(Reuters) - Compuware Corp should consider an immediate sale or a new restructuring plan, activist investor Starboard Value LP said in a letter to the business software maker on Thursday.
Compuware had not received any takeover offer that was high enough for it to agree to a deal, Chief Executive Bob Paul told Reuters in an interview before the letter was made public.
The company has been at the center of takeover speculation after it rejected a $2.3 billion offer from its largest shareholder, Elliott Management Corp, in January and has since held talks with several private equity firms.
Reuters reported in August that the company had renewed efforts to sell itself.
“But we have received nothing that would lead us to believe that an acquisition is immediately imminent,” Paul told Reuters on Thursday.

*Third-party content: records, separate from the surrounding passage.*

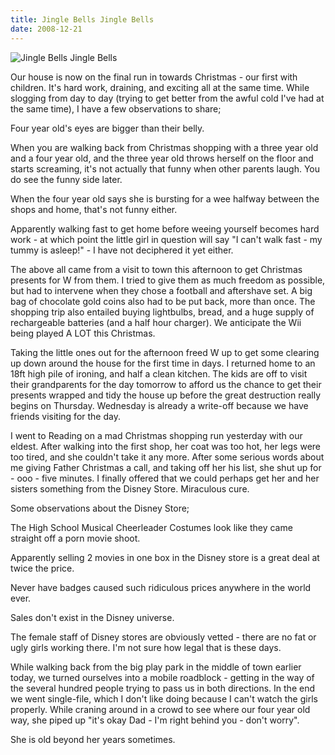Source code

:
 ```yaml
---
title: Jingle Bells Jingle Bells
date: 2008-12-21
---
```


![Jingle Bells Jingle Bells](https://source.unsplash.com/s9CC2SKySJM/1600x900)

Our house is now on the final run in towards Christmas - our first with children. It's hard work, draining, and exciting all at the same time. While slogging from day to day (trying to get better from the awful cold I've had at the same time), I have a few observations to share;

Four year old's eyes are bigger than their belly.

When you are walking back from Christmas shopping with a three year old and a four year old, and the three year old throws herself on the floor and starts screaming, it's not actually that funny when other parents laugh. You do see the funny side later.

When the four year old says she is bursting for a wee halfway between the shops and home, that's not funny either.

Apparently walking fast to get home before weeing yourself becomes hard work - at which point the little girl in question will say "I can't walk fast - my tummy is asleep!" - I have not deciphered it yet either.

The above all came from a visit to town this afternoon to get Christmas presents for W from them. I tried to give them as much freedom as possible, but had to intervene when they chose a football and aftershave set. A big bag of chocolate gold coins also had to be put back, more than once. The shopping trip also entailed buying lightbulbs, bread, and a huge supply of rechargeable batteries (and a half hour charger). We anticipate the Wii being played A LOT this Christmas.

Taking the little ones out for the afternoon freed W up to get some clearing up down around the house for the first time in days. I returned home to an 18ft high pile of ironing, and half a clean kitchen. The kids are off to visit their grandparents for the day tomorrow to afford us the chance to get their presents wrapped and tidy the house up before the great destruction really begins on Thursday. Wednesday is already a write-off because we have friends visiting for the day.

I went to Reading on a mad Christmas shopping run yesterday with our eldest. After walking into the first shop, her coat was too hot, her legs were too tired, and she couldn't take it any more. After some serious words about me giving Father Christmas a call, and taking off her his list, she shut up for - ooo - five minutes. I finally offered that we could perhaps get her and her sisters something from the Disney Store. Miraculous cure.

Some observations about the Disney Store;

The High School Musical Cheerleader Costumes look like they came straight off a porn movie shoot.

Apparently selling 2 movies in one box in the Disney store is a great deal at twice the price.

Never have badges caused such ridiculous prices anywhere in the world ever.

Sales don't exist in the Disney universe.

The female staff of Disney stores are obviously vetted - there are no fat or ugly girls working there. I'm not sure how legal that is these days.

While walking back from the big play park in the middle of town earlier today, we turned ourselves into a mobile roadblock - getting in the way of the several hundred people trying to pass us in both directions. In the end we went single-file, which I don't like doing because I can't watch the girls properly. While craning around in a crowd to see where our four year old way, she piped up "it's okay Dad - I'm right behind you - don't worry".

She is old beyond her years sometimes.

He did not provide further details.
Compuware was not available for comment after the publication of the letter.
Starboard, which has a stake of just under 5 percent, asked Compuware to change the composition of its board and broaden its restructuring plan, if it decided to remain independent. (link.reuters.com/vux64v)
The activist investor outlined a restructuring plan that included a $450 million share repurchase program, sale of non-core assets, higher cost cuts and a dividend increase.
Starboard asked Compuware to deepen its cost cuts to $150 million, from the $80-$100 million it has announced.
A consortium led by Bain Capital LLC and Golden Gate Capital LLC agreed in May to buy Compuware’s rival BMC Software for $6.9 billion and has been interested in merging it with Compuware, though it has not made a concrete move yet.
“We believe the constant state of flux that has existed for the past year at Compuware is one of the primary reasons that the company’s stock price continues to trade below Elliott’s offer price,” Starboard said in its letter.
Compuware’s shares were up 2.6 percent at $10.80 in afternoon trade on Thursday. Elliott had offered to buy the company for $11.00 per share in January.